Dans un précédent article, René Monzat montrait que la thématique identitaire des droites radicales s’enracine dans les conceptions différentialistes formulées dès le XIXèmesiècle par la Volkskunde allemande, puis, entre les années 1920 et 1945 par une partie de la raciologie nazie, enfin par les nationalismes blancs d’Afrique australe des années 1930 aux années 1970 du XXème siècle.
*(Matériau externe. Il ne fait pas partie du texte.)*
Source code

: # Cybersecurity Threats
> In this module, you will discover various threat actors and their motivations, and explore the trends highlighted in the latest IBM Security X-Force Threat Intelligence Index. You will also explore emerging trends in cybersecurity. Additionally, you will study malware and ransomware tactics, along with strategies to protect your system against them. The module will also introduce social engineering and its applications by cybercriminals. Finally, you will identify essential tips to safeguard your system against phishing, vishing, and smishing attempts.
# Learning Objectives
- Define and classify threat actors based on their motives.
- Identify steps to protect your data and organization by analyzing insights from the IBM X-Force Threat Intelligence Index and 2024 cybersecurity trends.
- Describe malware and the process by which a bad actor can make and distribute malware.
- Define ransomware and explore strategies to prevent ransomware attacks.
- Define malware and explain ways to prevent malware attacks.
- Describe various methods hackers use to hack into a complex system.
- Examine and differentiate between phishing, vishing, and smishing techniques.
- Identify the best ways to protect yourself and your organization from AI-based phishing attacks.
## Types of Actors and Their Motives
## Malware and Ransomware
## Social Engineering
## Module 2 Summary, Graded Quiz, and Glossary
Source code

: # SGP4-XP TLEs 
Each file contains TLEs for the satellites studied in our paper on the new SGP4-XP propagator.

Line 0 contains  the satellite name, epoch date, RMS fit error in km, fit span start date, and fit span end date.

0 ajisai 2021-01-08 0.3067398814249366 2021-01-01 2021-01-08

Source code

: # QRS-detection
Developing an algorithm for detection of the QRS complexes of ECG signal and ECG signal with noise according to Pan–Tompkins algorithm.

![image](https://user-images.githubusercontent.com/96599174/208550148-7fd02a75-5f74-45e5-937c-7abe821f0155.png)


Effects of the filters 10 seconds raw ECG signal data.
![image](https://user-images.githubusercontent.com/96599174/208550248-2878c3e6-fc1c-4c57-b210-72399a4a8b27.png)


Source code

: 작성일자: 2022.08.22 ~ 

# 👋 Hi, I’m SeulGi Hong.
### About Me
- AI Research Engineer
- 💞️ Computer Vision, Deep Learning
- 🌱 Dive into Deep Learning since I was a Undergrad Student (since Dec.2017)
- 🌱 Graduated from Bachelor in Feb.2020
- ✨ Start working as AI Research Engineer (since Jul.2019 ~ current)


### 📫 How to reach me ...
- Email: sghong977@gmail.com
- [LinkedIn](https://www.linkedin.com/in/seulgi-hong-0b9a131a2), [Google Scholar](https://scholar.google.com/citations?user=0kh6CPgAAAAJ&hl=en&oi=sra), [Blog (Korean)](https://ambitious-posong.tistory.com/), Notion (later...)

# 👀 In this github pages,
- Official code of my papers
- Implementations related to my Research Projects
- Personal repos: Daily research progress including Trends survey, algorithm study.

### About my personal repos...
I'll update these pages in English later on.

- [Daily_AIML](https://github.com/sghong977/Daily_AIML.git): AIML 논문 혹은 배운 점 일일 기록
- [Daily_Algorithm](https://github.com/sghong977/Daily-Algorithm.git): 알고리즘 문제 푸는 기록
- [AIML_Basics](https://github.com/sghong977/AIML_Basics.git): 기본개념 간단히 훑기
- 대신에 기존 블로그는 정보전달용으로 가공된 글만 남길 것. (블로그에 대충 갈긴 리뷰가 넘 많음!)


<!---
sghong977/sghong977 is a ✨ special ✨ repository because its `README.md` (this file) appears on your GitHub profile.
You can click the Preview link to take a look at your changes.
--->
Il donnait également à voir la manière dont la « Nouvelle droite » – notamment le GRECE – l’avait reformulée en France à partir de la fin des années 1960.

Dans cette nouvelle publication, il montre comment cette thématique s’est déclinée en France dans les droites radicales à partir des années 1980, bien au-delà de la mouvance explicitement « identitaire » (Bloc identitaire devenu Génération identitaire) : aussi bien au sein du Front national (devenu entre-temps Rassemblement national) que dans les mouvances les plus explicitement liés au fascisme historique (« nationaliste-révolutionnaire ») et, faudrait-il ajouter, dans ses variantes plus idéologiques (Zemmour, etc.) et dans des pans entiers de la droite dite « classique ». René Monzat conclut en mettant en lumière la stratégie discursive au coeur de ce remaniement identitaire des droites radicales.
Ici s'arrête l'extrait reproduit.